**Your instructions**
From the entries below, gather every line containing the string "into".

Collected data:
++++++++++

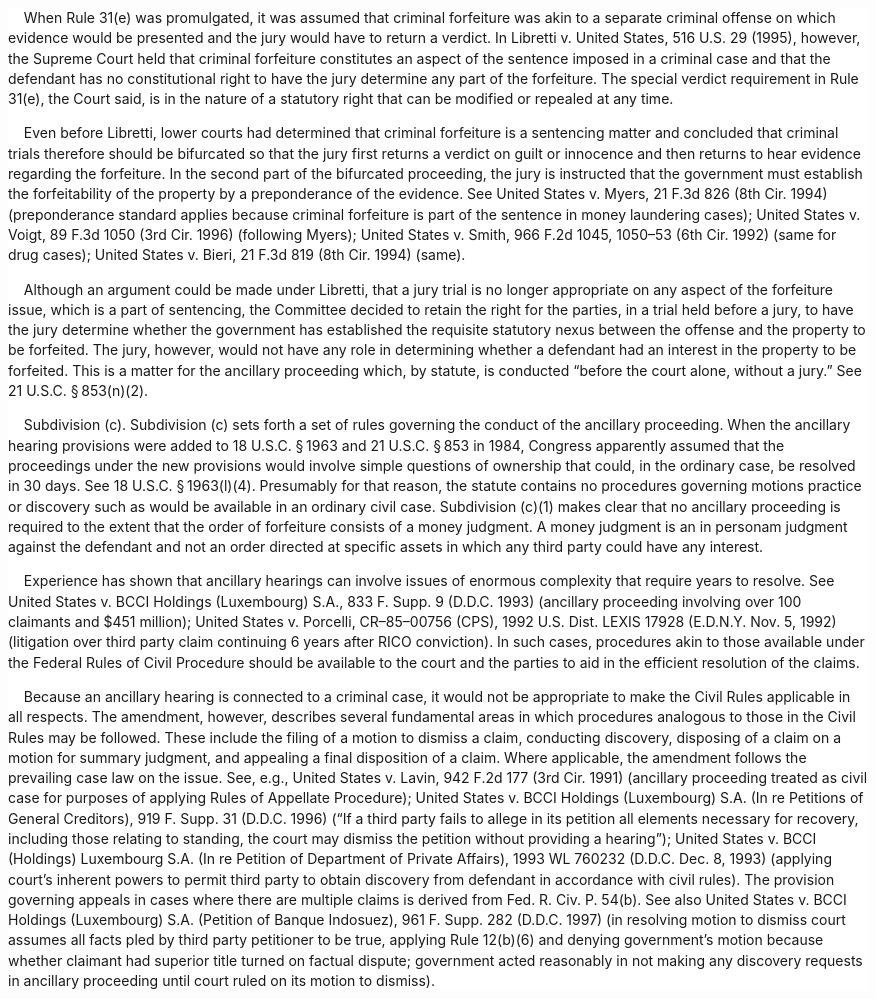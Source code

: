    When Rule 31(e) was promulgated, it was assumed that criminal forfeiture was akin to a separate criminal offense on which evidence would be presented and the jury would have to return a verdict. In Libretti v. United States, 516 U.S. 29 (1995), however, the Supreme Court held that criminal forfeiture constitutes an aspect of the sentence imposed in a criminal case and that the defendant has no constitutional right to have the jury determine any part of the forfeiture. The special verdict requirement in Rule 31(e), the Court said, is in the nature of a statutory right that can be modified or repealed at any time.

    Even before Libretti, lower courts had determined that criminal forfeiture is a sentencing matter and concluded that criminal trials therefore should be bifurcated so that the jury first returns a verdict on guilt or innocence and then returns to hear evidence regarding the forfeiture. In the second part of the bifurcated proceeding, the jury is instructed that the government must establish the forfeitability of the property by a preponderance of the evidence. See United States v. Myers, 21 F.3d 826 (8th Cir. 1994) (preponderance standard applies because criminal forfeiture is part of the sentence in money laundering cases); United States v. Voigt, 89 F.3d 1050 (3rd Cir. 1996) (following Myers); United States v. Smith, 966 F.2d 1045, 1050–53 (6th Cir. 1992) (same for drug cases); United States v. Bieri, 21 F.3d 819 (8th Cir. 1994) (same).

    Although an argument could be made under Libretti, that a jury trial is no longer appropriate on any aspect of the forfeiture issue, which is a part of sentencing, the Committee decided to retain the right for the parties, in a trial held before a jury, to have the jury determine whether the government has established the requisite statutory nexus between the offense and the property to be forfeited. The jury, however, would not have any role in determining whether a defendant had an interest in the property to be forfeited. This is a matter for the ancillary proceeding which, by statute, is conducted “before the court alone, without a jury.” See 21 U.S.C. § 853(n)(2).

    Subdivision (c). Subdivision (c) sets forth a set of rules governing the conduct of the ancillary proceeding. When the ancillary hearing provisions were added to 18 U.S.C. § 1963 and 21 U.S.C. § 853 in 1984, Congress apparently assumed that the proceedings under the new provisions would involve simple questions of ownership that could, in the ordinary case, be resolved in 30 days. See 18 U.S.C. § 1963(l)(4). Presumably for that reason, the statute contains no procedures governing motions practice or discovery such as would be available in an ordinary civil case. Subdivision (c)(1) makes clear that no ancillary proceeding is required to the extent that the order of forfeiture consists of a money judgment. A money judgment is an in personam judgment against the defendant and not an order directed at specific assets in which any third party could have any interest.

    Experience has shown that ancillary hearings can involve issues of enormous complexity that require years to resolve. See United States v. BCCI Holdings (Luxembourg) S.A., 833 F. Supp. 9 (D.D.C. 1993) (ancillary proceeding involving over 100 claimants and $451 million); United States v. Porcelli, CR–85–00756 (CPS), 1992 U.S. Dist. LEXIS 17928 (E.D.N.Y. Nov. 5, 1992) (litigation over third party claim continuing 6 years after RICO conviction). In such cases, procedures akin to those available under the Federal Rules of Civil Procedure should be available to the court and the parties to aid in the efficient resolution of the claims.

    Because an ancillary hearing is connected to a criminal case, it would not be appropriate to make the Civil Rules applicable in all respects. The amendment, however, describes several fundamental areas in which procedures analogous to those in the Civil Rules may be followed. These include the filing of a motion to dismiss a claim, conducting discovery, disposing of a claim on a motion for summary judgment, and appealing a final disposition of a claim. Where applicable, the amendment follows the prevailing case law on the issue. See, e.g., United States v. Lavin, 942 F.2d 177 (3rd Cir. 1991) (ancillary proceeding treated as civil case for purposes of applying Rules of Appellate Procedure); United States v. BCCI Holdings (Luxembourg) S.A. (In re Petitions of General Creditors), 919 F. Supp. 31 (D.D.C. 1996) (“If a third party fails to allege in its petition all elements necessary for recovery, including those relating to standing, the court may dismiss the petition without providing a hearing”); United States v. BCCI (Holdings) Luxembourg S.A. (In re Petition of Department of Private Affairs), 1993 WL 760232 (D.D.C. Dec. 8, 1993) (applying court’s inherent powers to permit third party to obtain discovery from defendant in accordance with civil rules). The provision governing appeals in cases where there are multiple claims is derived from Fed. R. Civ. P. 54(b). See also United States v. BCCI Holdings (Luxembourg) S.A. (Petition of Banque Indosuez), 961 F. Supp. 282 (D.D.C. 1997) (in resolving motion to dismiss court assumes all facts pled by third party petitioner to be true, applying Rule 12(b)(6) and denying government’s motion because whether claimant had superior title turned on factual dispute; government acted reasonably in not making any discovery requests in ancillary proceeding until court ruled on its motion to dismiss).
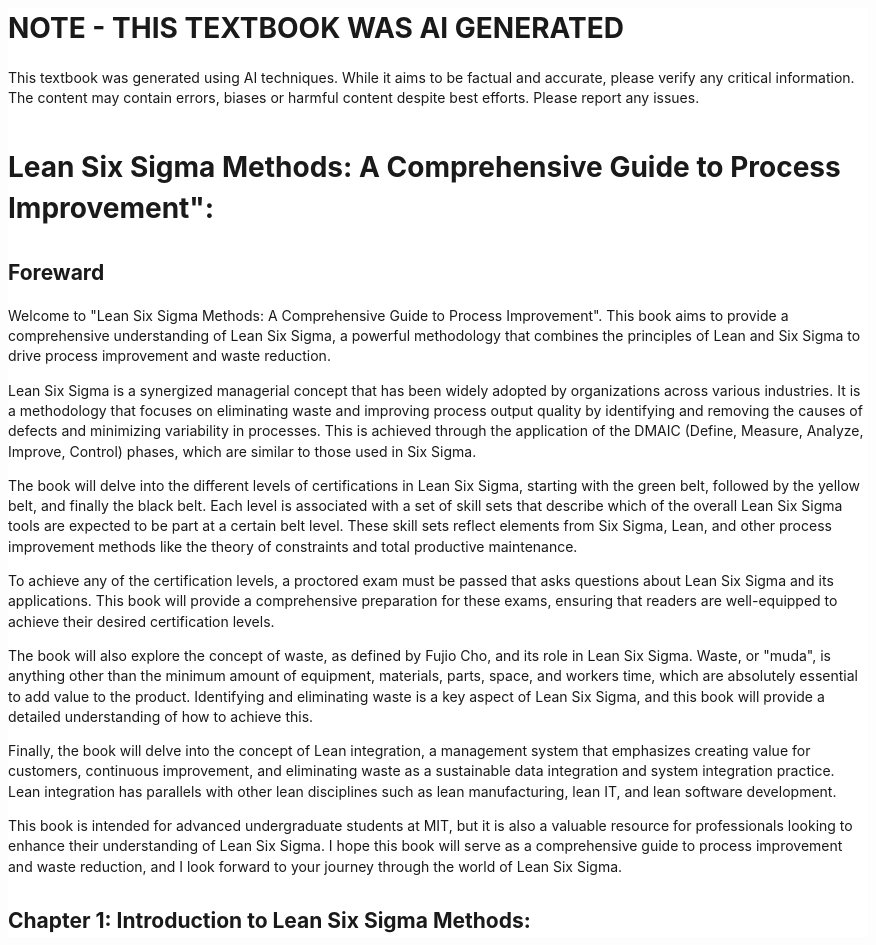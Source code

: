 # NOTE - THIS TEXTBOOK WAS AI GENERATED

This textbook was generated using AI techniques. While it aims to be factual and accurate, please verify any critical information. The content may contain errors, biases or harmful content despite best efforts. Please report any issues.

# Lean Six Sigma Methods: A Comprehensive Guide to Process Improvement":


## Foreward

Welcome to "Lean Six Sigma Methods: A Comprehensive Guide to Process Improvement". This book aims to provide a comprehensive understanding of Lean Six Sigma, a powerful methodology that combines the principles of Lean and Six Sigma to drive process improvement and waste reduction.

Lean Six Sigma is a synergized managerial concept that has been widely adopted by organizations across various industries. It is a methodology that focuses on eliminating waste and improving process output quality by identifying and removing the causes of defects and minimizing variability in processes. This is achieved through the application of the DMAIC (Define, Measure, Analyze, Improve, Control) phases, which are similar to those used in Six Sigma.

The book will delve into the different levels of certifications in Lean Six Sigma, starting with the green belt, followed by the yellow belt, and finally the black belt. Each level is associated with a set of skill sets that describe which of the overall Lean Six Sigma tools are expected to be part at a certain belt level. These skill sets reflect elements from Six Sigma, Lean, and other process improvement methods like the theory of constraints and total productive maintenance.

To achieve any of the certification levels, a proctored exam must be passed that asks questions about Lean Six Sigma and its applications. This book will provide a comprehensive preparation for these exams, ensuring that readers are well-equipped to achieve their desired certification levels.

The book will also explore the concept of waste, as defined by Fujio Cho, and its role in Lean Six Sigma. Waste, or "muda", is anything other than the minimum amount of equipment, materials, parts, space, and workers time, which are absolutely essential to add value to the product. Identifying and eliminating waste is a key aspect of Lean Six Sigma, and this book will provide a detailed understanding of how to achieve this.

Finally, the book will delve into the concept of Lean integration, a management system that emphasizes creating value for customers, continuous improvement, and eliminating waste as a sustainable data integration and system integration practice. Lean integration has parallels with other lean disciplines such as lean manufacturing, lean IT, and lean software development.

This book is intended for advanced undergraduate students at MIT, but it is also a valuable resource for professionals looking to enhance their understanding of Lean Six Sigma. I hope this book will serve as a comprehensive guide to process improvement and waste reduction, and I look forward to your journey through the world of Lean Six Sigma.




## Chapter 1: Introduction to Lean Six Sigma Methods:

++++++++++

**Task output**
The book will delve into the different levels of certifications in Lean Six Sigma, starting with the green belt, followed by the yellow belt, and finally the black belt. Each level is associated with a set of skill sets that describe which of the overall Lean Six Sigma tools are expected to be part at a certain belt level. These skill sets reflect elements from Six Sigma, Lean, and other process improvement methods like the theory of constraints and total productive maintenance.
Finally, the book will delve into the concept of Lean integration, a management system that emphasizes creating value for customers, continuous improvement, and eliminating waste as a sustainable data integration and system integration practice. Lean integration has parallels with other lean disciplines such as lean manufacturing, lean IT, and lean software development.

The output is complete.